This red faced officer seemed to take each arguement, covering so many different perspectives, all I had heard before. He covered all of the cliches. Love of country, duty to your country, defending freedom, all of the lives sacrificed so that I could have freedom, serving wasn’t a choice, rather a duty, wasn’t I a man enough to sacrifice? I pictured him transformed in to many of the people I had heard before, some very well meaning, some puzzled, some harsh and uncaring. Little word baloons appeared over his head and my attention waxed and wained.
I said nothing. He said nothing that I hadn’t heard before. I was sitting very still and watching the vein on the side of the officers neck grow larger. His frustration showed in his face and color. I sensed several false endings to the monologue and finally he stopped talking. There was a short period of silence, we looked at one another. I slowly put the match box back in my pocket, thanked him and started for the door, my body felt like it was in another space, composed of different parts not working too well together. The officer called me back, his face very red, the vein protruding, “I wasn’t kidding when I said your draft board would hear of this,” he spurted it out. I said, “O K.”
Again with difficulty, I tried to explain to Dave, my driver, the cause for the delay.

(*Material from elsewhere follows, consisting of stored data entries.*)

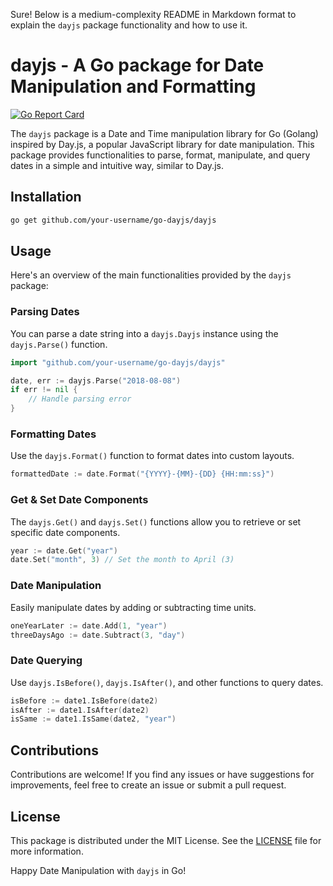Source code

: Sure! Below is a medium-complexity README in Markdown format to explain the `dayjs` package functionality and how to use it.

# dayjs - A Go package for Date Manipulation and Formatting

[![Go Report Card](https://goreportcard.com/badge/github.com/deryl-sagala/goday)](https://goreportcard.com/report/github.com/deryl-sagala/goday)

The `dayjs` package is a Date and Time manipulation library for Go (Golang) inspired by Day.js, a popular JavaScript library for date manipulation. This package provides functionalities to parse, format, manipulate, and query dates in a simple and intuitive way, similar to Day.js.

## Installation

```bash
go get github.com/your-username/go-dayjs/dayjs
```

## Usage

Here's an overview of the main functionalities provided by the `dayjs` package:

### Parsing Dates

You can parse a date string into a `dayjs.Dayjs` instance using the `dayjs.Parse()` function.

```go
import "github.com/your-username/go-dayjs/dayjs"

date, err := dayjs.Parse("2018-08-08")
if err != nil {
    // Handle parsing error
}
```

### Formatting Dates

Use the `dayjs.Format()` function to format dates into custom layouts.

```go
formattedDate := date.Format("{YYYY}-{MM}-{DD} {HH:mm:ss}")
```

### Get & Set Date Components

The `dayjs.Get()` and `dayjs.Set()` functions allow you to retrieve or set specific date components.

```go
year := date.Get("year")
date.Set("month", 3) // Set the month to April (3)
```

### Date Manipulation

Easily manipulate dates by adding or subtracting time units.

```go
oneYearLater := date.Add(1, "year")
threeDaysAgo := date.Subtract(3, "day")
```

### Date Querying

Use `dayjs.IsBefore()`, `dayjs.IsAfter()`, and other functions to query dates.

```go
isBefore := date1.IsBefore(date2)
isAfter := date1.IsAfter(date2)
isSame := date1.IsSame(date2, "year")
```

## Contributions

Contributions are welcome! If you find any issues or have suggestions for improvements, feel free to create an issue or submit a pull request.

## License

This package is distributed under the MIT License. See the [LICENSE](LICENSE) file for more information.

Happy Date Manipulation with `dayjs` in Go!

We starting driving for the next bridge, some thirty miles distant. As Dave and I pulled into Canadian customs at the next bridge we were flagged over to the office. We entered and the officer said to me he wasn’t under any circumstances to allow me to enter Canada as a visitor. I explained to him that most of my belongings were in Toronto. The officer said without $250 bail he couldn’t let me into the country. The officer said he was sorry, but these were his orders.
I was given yet another slip of paper. The paper simple said, “Michael Cannarella has been denied admission to Canada as a visitor.” I was told to take the paper to American customs. Before I left the office I was warned not to make another attempt to enter Canada. The officer said that my name and discription has been wired to all of the border stations in the region.